According to the Graduate Management Admissions Council, the average GMAT AWA score dropped from 4.7 in 2007 to 4.4 in 2010. Though it’s unclear why this is happening, a GMAC spokesperson indicated that this dip in AWA scores is a result of the increase in international applicants taking the exam.
An article in the Wall Street Journal examined the issue from the perspective of employers as well as faculty and administrators at top business schools. The consensus seems to be that oral and written communication are significant factors in business performance and that the ability to communicate effectively is an important skill often overlooked in MBA programs.
Complaints from employers indicate that communication from business school graduates can often be pretentious, overly casual or contain extraneous information. Many freshly minted MBAs also have difficulty adjusting their prose for different situations:
M.B.A. students are often challenged when they have to adapt their writing for multiple audiences, says Keisha Smith, global head of recruiting for investment bank Morgan Stanley. Research associates are encouraged to develop their own voice when writing opinionated recommendations on stocks, but they sometimes have trouble presenting information in emails to clients. Some tend to write long emails when only a short list is needed, she says. At Morgan Stanley, managers look over new hires’ emails before they’re sent out to clients, she says. (Wall Street Journal)

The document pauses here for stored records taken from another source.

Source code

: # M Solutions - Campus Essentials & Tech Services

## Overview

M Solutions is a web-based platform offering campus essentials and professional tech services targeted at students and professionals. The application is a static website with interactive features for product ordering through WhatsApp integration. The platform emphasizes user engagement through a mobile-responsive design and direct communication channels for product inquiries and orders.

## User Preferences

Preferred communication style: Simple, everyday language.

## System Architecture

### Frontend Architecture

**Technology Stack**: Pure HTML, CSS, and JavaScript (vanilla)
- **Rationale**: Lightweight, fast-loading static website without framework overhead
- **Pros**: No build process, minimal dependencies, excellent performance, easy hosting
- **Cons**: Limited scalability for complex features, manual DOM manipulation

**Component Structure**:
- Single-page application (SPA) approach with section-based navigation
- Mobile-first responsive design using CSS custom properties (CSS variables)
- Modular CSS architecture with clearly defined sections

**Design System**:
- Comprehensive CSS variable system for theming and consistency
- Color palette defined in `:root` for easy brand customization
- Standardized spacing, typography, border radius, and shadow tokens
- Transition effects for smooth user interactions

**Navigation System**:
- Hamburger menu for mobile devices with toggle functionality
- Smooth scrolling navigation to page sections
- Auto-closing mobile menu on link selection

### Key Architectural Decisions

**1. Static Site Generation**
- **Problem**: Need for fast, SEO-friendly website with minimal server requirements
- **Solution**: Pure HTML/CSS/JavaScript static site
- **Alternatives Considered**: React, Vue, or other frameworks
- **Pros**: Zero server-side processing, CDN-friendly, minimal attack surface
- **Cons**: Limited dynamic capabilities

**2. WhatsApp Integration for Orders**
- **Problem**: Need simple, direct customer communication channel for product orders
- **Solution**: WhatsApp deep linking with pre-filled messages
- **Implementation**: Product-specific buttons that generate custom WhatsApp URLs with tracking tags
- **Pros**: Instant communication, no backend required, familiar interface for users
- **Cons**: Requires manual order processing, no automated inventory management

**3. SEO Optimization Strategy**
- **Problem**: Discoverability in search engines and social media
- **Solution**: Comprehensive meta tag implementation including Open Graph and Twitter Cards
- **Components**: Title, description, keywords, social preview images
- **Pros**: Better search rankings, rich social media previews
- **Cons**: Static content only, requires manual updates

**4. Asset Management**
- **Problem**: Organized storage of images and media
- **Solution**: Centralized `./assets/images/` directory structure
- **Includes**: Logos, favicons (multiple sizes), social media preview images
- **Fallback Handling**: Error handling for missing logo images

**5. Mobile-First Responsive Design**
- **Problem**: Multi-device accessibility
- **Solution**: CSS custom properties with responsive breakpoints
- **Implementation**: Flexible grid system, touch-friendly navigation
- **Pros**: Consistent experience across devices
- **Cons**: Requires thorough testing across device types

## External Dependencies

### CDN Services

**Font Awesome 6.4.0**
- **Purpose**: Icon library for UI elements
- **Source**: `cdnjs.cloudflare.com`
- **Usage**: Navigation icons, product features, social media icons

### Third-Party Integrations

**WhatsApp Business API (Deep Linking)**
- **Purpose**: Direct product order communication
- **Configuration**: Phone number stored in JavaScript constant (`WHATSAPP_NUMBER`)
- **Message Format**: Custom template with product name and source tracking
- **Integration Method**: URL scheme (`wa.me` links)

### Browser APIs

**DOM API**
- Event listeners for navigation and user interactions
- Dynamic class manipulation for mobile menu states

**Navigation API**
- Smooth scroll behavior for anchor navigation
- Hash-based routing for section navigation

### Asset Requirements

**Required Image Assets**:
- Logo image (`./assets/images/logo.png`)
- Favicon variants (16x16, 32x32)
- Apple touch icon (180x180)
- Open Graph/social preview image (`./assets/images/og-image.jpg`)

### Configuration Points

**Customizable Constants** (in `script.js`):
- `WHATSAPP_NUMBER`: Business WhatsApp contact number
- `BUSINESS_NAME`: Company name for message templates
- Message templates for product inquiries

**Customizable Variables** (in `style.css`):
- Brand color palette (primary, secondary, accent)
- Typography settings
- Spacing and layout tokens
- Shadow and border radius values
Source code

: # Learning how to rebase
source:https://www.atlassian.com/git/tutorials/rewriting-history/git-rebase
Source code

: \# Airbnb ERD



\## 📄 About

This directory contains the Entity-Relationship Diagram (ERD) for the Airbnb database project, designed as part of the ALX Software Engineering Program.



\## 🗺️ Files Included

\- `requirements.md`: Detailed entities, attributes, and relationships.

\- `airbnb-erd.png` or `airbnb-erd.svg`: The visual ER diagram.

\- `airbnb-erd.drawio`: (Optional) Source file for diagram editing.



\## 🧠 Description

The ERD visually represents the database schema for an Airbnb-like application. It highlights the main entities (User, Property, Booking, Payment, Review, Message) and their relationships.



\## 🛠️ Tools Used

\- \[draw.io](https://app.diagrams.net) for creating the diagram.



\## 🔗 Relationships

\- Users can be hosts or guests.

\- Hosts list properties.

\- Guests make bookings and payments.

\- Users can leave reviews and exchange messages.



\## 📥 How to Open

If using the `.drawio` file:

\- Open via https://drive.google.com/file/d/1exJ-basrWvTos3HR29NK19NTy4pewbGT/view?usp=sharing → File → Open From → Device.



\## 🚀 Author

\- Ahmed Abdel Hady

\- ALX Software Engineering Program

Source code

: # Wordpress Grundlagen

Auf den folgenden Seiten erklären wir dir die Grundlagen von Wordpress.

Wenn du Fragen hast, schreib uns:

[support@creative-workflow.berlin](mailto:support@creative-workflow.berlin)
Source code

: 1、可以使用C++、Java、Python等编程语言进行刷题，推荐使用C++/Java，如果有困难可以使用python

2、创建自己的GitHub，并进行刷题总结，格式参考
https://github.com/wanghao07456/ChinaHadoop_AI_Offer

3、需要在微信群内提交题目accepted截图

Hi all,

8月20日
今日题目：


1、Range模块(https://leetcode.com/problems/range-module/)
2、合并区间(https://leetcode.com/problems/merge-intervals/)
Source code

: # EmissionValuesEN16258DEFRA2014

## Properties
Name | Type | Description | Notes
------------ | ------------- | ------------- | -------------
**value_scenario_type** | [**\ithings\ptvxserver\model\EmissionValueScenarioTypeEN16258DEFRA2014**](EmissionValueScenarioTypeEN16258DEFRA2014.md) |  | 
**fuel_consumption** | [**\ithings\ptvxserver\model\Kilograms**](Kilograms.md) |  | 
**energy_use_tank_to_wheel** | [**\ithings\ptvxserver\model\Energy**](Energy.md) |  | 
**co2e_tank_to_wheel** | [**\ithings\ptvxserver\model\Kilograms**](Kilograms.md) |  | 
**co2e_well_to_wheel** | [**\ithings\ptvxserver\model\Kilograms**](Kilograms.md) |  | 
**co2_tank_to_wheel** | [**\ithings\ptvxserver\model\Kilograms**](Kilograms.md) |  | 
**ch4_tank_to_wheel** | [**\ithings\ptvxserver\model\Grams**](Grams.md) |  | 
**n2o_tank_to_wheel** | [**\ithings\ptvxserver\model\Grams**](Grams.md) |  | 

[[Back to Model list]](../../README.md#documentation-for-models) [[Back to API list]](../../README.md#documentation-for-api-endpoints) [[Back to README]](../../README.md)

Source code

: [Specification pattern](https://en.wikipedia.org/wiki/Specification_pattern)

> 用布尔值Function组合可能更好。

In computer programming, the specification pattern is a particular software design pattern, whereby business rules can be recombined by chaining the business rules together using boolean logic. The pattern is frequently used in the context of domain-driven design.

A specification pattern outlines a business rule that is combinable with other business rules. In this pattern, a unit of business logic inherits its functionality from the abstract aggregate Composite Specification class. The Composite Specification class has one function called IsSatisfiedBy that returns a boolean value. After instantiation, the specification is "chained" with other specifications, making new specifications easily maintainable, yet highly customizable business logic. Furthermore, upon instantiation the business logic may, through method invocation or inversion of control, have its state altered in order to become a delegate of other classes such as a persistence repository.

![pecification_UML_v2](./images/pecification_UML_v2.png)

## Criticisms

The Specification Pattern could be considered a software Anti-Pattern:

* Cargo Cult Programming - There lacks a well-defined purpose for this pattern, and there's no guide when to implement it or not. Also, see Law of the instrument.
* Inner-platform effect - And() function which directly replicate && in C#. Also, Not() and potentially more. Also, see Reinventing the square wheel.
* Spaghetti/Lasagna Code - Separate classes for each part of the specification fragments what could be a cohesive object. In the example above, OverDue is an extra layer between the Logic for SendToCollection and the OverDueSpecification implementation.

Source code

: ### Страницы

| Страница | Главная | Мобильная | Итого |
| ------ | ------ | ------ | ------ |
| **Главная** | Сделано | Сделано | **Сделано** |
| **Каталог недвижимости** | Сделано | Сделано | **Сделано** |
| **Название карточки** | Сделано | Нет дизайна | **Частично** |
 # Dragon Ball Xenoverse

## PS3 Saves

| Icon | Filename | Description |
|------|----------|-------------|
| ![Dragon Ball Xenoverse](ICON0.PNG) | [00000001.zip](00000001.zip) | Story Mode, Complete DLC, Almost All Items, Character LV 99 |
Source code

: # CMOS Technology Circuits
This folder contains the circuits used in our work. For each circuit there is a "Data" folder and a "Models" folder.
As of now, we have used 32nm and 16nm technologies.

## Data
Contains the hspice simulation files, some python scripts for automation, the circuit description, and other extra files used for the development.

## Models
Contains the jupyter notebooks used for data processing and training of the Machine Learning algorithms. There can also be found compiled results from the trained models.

What this means for you. Be cognizant of the fact that you will be evaluated on your communication skills during the MBA application process. Members of the adcom will draw their own conclusions from factors such as your GMAT AWA score, your letters of recommendation, and your interview evaluations. Though it may seem like quantitative ability is the only thing that matters, you are not applying for a master’s degree in statistics, economics or finance (and even if you were, some of those programs have interviews as well); you’re applying for a master’s degree in business administration and business does have a social component – so, writing and speaking skills inevitably matter.
Test scores. You’ve heard this before, but it’s worth saying again: don’t blow off the AWA section on the GMAT! Yes, it doesn’t count toward your score out of 800; yes, it’s one more thing you have to pay attention to, but you don’t want to raise any red flags during the admissions process. At the very least, you want to score respectably. And of course a perfect “6/6″ could add some “wow” factor to an already outstanding score (out of 800) or make a good application “pop” a bit more.
Letters of Recommendation. If you have yet to apply to programs and you intend to ask your current supervisor for a recommendation in the next year or so, it doesn’t hurt to start thinking about your communication skills and how others perceive them. Even if you’re a quant rock star and don’t care for writing and presentations, you don’t want a glaring weakness in your profile if you can help it. Some applications even require evaluators to score students as top 1%, top 5%, top 10% (and so forth) among their peers in areas such as “written communication” and “oral communication.” So, next time you shoot another email to a boss or co-worker, proofread and aim for clear, straightforward expression.
Interview. Though it may seem like a half-hour interview in which you are asked basic questions like, “Why an MBA?” and “Why now?” can’t possibly be difficult, it’s worth practicing a bit, especially if you have a tendency to ramble or go into too much detail. It can be challenging to tell a compressed version of your story that still retains all the significant and memorable points.